The Clinton family moved to Seattle around 1921, but things did not go well. Clinton's father had problems with alcoholism and died in the early 1930s, leaving his mother to raise the children alone. She and four of the siblings lived for a time in the Theodora Home, a charitable housing facility run by the Volunteers of America. But Clinton graduated from Roosevelt High School and then attended the University of Washington, graduating with honors in Political Science and earning a law degree.
After a short stint as an FBI agent, Clinton volunteered for the Navy and was commissioned as an ensign. In 1942 he married Florence H. Vaghinger. The navy permitted him to continue his education at Harvard's business school, and then, in the closing months of the war, he served on an attack transport in the Pacific.
After mustering out of the navy, Clinton returned to Seattle and went to work for the King County prosecutor's office as he studied for the bar.

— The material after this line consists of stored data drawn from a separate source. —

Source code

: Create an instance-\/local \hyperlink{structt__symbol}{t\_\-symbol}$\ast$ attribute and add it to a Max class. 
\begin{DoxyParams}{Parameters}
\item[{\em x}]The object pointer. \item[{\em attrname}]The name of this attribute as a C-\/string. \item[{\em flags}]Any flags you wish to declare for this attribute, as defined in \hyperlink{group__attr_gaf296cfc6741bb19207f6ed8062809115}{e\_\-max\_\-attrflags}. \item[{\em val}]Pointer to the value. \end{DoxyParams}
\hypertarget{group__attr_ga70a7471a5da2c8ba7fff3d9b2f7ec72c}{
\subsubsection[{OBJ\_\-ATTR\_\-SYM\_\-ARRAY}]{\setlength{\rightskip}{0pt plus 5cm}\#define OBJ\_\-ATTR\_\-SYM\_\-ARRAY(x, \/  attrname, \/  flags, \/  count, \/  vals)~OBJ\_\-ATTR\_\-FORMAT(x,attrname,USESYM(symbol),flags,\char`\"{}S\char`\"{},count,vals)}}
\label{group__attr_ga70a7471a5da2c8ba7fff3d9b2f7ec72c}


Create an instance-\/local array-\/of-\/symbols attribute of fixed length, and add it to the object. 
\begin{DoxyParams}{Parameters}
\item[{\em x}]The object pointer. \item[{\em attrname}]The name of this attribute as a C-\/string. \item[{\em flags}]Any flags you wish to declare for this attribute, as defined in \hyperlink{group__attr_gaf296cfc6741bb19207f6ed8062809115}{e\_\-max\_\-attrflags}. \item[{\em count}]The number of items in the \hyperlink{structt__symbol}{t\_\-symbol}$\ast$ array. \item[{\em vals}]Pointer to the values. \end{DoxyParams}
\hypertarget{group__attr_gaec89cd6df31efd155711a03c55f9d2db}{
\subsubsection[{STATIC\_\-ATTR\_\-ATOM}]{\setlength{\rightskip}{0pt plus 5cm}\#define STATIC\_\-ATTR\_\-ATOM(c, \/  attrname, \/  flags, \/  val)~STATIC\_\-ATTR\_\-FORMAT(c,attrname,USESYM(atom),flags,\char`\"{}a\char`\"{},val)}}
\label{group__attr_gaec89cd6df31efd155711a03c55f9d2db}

After passing the exam, he served as a deputy prosecutor for two years before going into private practice in 1949. It was during this time that he got his first taste of public service by serving as a police court judge pro tem.
Building a Base
In 1953 the Seattle City Council launched an investigation of issues related to favoritism in the issuance of plumbing permits and management of the Cedar River watershed, and was also considering a controversial proposal to limit anonymous smear advertisements in local political races. On June 7, 1954, Clinton, then 34 years of age, was appointed special legal counsel for the city council as it moved to hold hearings on these controversies. One of the results of the investigation was a requirement that political advertisements carry the name of the person or organization sponsoring them. Another was to put Gordon Clinton's name before the public as an advocate of good government.

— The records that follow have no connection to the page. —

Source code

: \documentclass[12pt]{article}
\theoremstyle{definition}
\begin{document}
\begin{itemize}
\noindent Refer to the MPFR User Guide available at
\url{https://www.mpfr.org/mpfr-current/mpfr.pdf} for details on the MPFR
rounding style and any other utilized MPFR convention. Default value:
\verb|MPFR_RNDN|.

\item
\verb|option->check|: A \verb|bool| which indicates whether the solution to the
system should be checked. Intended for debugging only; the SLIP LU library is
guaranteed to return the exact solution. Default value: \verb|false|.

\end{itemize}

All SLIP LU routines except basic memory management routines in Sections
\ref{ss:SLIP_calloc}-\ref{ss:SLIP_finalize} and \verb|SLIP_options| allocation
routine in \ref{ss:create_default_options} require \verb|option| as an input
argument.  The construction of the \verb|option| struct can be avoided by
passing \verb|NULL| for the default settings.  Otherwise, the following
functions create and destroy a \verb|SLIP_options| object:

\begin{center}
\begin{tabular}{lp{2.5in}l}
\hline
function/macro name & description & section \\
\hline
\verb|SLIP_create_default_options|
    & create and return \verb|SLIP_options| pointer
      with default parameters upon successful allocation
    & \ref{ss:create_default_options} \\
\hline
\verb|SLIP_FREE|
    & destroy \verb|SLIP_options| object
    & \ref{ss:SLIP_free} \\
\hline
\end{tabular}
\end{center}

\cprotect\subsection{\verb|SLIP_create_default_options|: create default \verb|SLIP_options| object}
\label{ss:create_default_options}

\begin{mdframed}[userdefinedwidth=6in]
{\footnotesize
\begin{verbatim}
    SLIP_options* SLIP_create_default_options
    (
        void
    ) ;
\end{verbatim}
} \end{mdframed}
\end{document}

The exposure provided by the hearings brought Clinton to the attention of the Municipal League, and his work with the Boy Scouts, the YMCA, and the Seattle Council of Churches helped broaden his nascent political base. Despite his relative youth and inexperience, Clinton was clearly following a career path that could lead to a run for public office.
The 1956 Election
Until state law was changed in 1963, elections for city official were held in the spring, and on Christmas Eve, 1955, Gordon S. Clinton announced his candidacy for mayor of Seattle in an election to be held in March 1956. From the start, he tried to make his relatively young age an asset rather than a liability. A group of early supporters was named "A Hundred Young Men for Clinton," and included Joel Pritchard, a future Republican member of the U. S. House of Representatives and his brother Frank Pritchard, who would go on to become founding director of the Cascade Land Conservancy.

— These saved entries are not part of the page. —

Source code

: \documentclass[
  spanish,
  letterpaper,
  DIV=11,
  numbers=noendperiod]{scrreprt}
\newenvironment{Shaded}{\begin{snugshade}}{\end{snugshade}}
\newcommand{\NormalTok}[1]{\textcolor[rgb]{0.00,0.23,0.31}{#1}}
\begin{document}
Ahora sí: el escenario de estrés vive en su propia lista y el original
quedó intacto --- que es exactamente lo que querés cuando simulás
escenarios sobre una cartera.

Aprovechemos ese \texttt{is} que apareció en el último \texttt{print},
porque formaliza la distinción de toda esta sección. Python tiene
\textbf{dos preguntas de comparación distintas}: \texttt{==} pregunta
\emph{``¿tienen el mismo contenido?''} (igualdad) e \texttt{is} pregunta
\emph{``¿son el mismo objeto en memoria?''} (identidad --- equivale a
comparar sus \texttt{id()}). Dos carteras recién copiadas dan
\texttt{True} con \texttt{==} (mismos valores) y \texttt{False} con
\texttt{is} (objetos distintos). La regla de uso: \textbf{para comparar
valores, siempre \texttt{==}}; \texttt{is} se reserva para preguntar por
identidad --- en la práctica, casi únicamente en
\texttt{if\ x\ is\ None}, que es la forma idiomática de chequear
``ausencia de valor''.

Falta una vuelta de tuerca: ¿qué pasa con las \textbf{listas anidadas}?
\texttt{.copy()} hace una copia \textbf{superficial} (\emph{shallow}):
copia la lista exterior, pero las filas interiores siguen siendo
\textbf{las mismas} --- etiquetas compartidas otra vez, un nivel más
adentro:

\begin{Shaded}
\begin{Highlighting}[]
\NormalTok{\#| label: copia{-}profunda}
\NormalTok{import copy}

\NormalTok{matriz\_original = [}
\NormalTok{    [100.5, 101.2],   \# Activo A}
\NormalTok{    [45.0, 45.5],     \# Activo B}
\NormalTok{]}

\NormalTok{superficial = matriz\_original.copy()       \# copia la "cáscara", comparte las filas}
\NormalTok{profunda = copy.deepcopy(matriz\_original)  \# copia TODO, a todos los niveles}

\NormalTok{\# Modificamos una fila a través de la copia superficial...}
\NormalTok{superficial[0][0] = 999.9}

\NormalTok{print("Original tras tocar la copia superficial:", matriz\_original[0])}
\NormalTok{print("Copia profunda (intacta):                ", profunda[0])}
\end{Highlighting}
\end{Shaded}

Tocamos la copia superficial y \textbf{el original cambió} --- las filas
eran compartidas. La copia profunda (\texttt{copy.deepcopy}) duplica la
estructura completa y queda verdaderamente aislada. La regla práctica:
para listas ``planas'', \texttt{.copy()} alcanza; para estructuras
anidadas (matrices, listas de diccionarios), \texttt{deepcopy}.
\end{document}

In announcing his candidacy, Clinton, then 35, further emphasized his youth and his dedication to public service:
"Seattle's best government has been given by men in their early maturity who have been willing to forego their own private careers for unselfish public service. As a citizen active in community affairs and after carefully observing the present administration, I have the conviction that the incumbent does not represent that type of unselfish leadership" (The Seattle Sunday Times, December 25, 1955).
The incumbent who was the target of Clinton's pointed remarks was Allan Pomeroy, serving his first (and only) term as mayor after barely edging out his opponent in 1952. But before Clinton could take on Pomeroy, he had to make it through a primary election. Here he faced two opponents, each with considerable political baggage. One, Bob Odman, was the owner of a service station and a perennial candidate, having previously run as a Republican candidate for county auditor and in three earlier city council races. Clinton's second primary opponent, William Goodloe, was nominally a Republican, but during his service in the state House of Representatives he had made speeches and cast votes that had earned him the enmity of the state's Republican establishment. Although the mayoral race was non-partisan, Clinton's political leanings were with the Republican party, and he was viewed by its leaders as a far more palatable candidate than Goodloe.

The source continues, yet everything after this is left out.